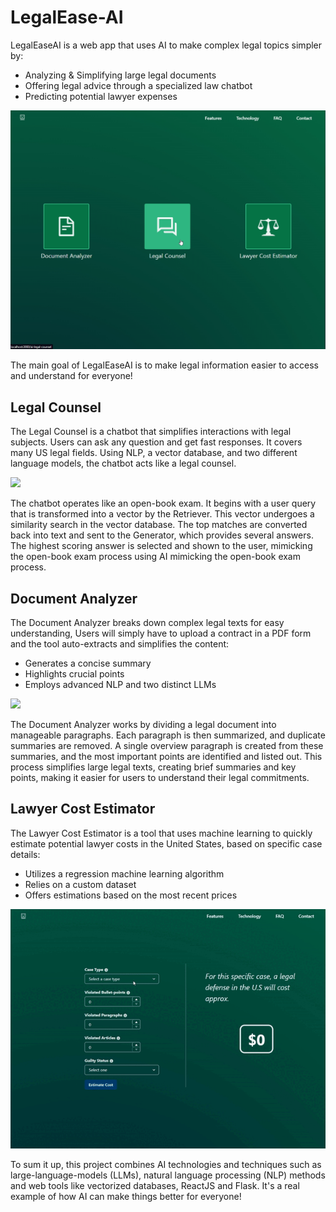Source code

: # LegalEase-AI

LegalEaseAI is a web app that uses AI to make complex legal topics simpler by: 
- Analyzing & Simplifying large legal documents
- Offering legal advice through a specialized law chatbot
- Predicting potential lawyer expenses


![](main.png)

The main goal of LegalEaseAI is to make legal information easier to access and understand for everyone!


## Legal Counsel

The Legal Counsel is a chatbot that simplifies interactions with legal subjects. 
Users can ask any question and get fast responses. 
It covers many US legal fields. Using NLP, a vector database, and two different language models, the chatbot acts like a legal counsel.

![](demo1.gif)

The chatbot operates like an open-book exam. 
It begins with a user query that is transformed into a vector by the Retriever. 
This vector undergoes a similarity search in the vector database. 
The top matches are converted back into text and sent to the Generator, which provides several answers. 
The highest scoring answer is selected and shown to the user, mimicking the open-book exam process using AI mimicking the open-book exam process.


## Document Analyzer

The Document Analyzer breaks down complex legal texts for easy understanding, Users will simply have to upload a contract in a PDF form 
and the tool auto-extracts and simplifies the content:
- Generates a concise summary
- Highlights crucial points
- Employs advanced NLP and two distinct LLMs

![](demo2.gif)

The Document Analyzer works by dividing a legal document into manageable paragraphs.
Each paragraph is then summarized, and duplicate summaries are removed. 
A single overview paragraph is created from these summaries, and the most important points are identified and listed out. 
This process simplifies large legal texts, creating brief summaries and key points, making it easier for users to understand their legal commitments.


## Lawyer Cost Estimator

The Lawyer Cost Estimator is a tool that uses machine learning to quickly estimate potential lawyer costs in the United States, 
based on specific case details:
- Utilizes a regression machine learning algorithm 
- Relies on a custom dataset
- Offers estimations based on the most recent prices

![](demo3.gif)


To sum it up, this project combines  AI technologies and techniques such as large-language-models (LLMs),
natural language processing (NLP) methods and web tools like vectorized databases, ReactJS and Flask. 
It's a real example of how AI can make things better for everyone!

++++++++++++++++++++

* **Aim of the exercise**
Return the data above in its exact wording, with none of the pictures.

* **Response area**
Source code

: # LegalEase-AI

LegalEaseAI is a web app that uses AI to make complex legal topics simpler by: 
- Analyzing & Simplifying large legal documents
- Offering legal advice through a specialized law chatbot
- Predicting potential lawyer expenses


![](main.png)

The main goal of LegalEaseAI is to make legal information easier to access and understand for everyone!


## Legal Counsel

The Legal Counsel is a chatbot that simplifies interactions with legal subjects. 
Users can ask any question and get fast responses. 
It covers many US legal fields. Using NLP, a vector database, and two different language models, the chatbot acts like a legal counsel.

![](demo1.gif)

The chatbot operates like an open-book exam. 
It begins with a user query that is transformed into a vector by the Retriever. 
This vector undergoes a similarity search in the vector database. 
The top matches are converted back into text and sent to the Generator, which provides several answers. 
The highest scoring answer is selected and shown to the user, mimicking the open-book exam process using AI mimicking the open-book exam process.


## Document Analyzer

The Document Analyzer breaks down complex legal texts for easy understanding, Users will simply have to upload a contract in a PDF form 
and the tool auto-extracts and simplifies the content:
- Generates a concise summary
- Highlights crucial points
- Employs advanced NLP and two distinct LLMs

![](demo2.gif)

The Document Analyzer works by dividing a legal document into manageable paragraphs.
Each paragraph is then summarized, and duplicate summaries are removed. 
A single overview paragraph is created from these summaries, and the most important points are identified and listed out. 
This process simplifies large legal texts, creating brief summaries and key points, making it easier for users to understand their legal commitments.


## Lawyer Cost Estimator

The Lawyer Cost Estimator is a tool that uses machine learning to quickly estimate potential lawyer costs in the United States, 
based on specific case details:
- Utilizes a regression machine learning algorithm 
- Relies on a custom dataset
- Offers estimations based on the most recent prices

![](demo3.gif)


To sum it up, this project combines  AI technologies and techniques such as large-language-models (LLMs),
natural language processing (NLP) methods and web tools like vectorized databases, ReactJS and Flask. 
It's a real example of how AI can make things better for everyone!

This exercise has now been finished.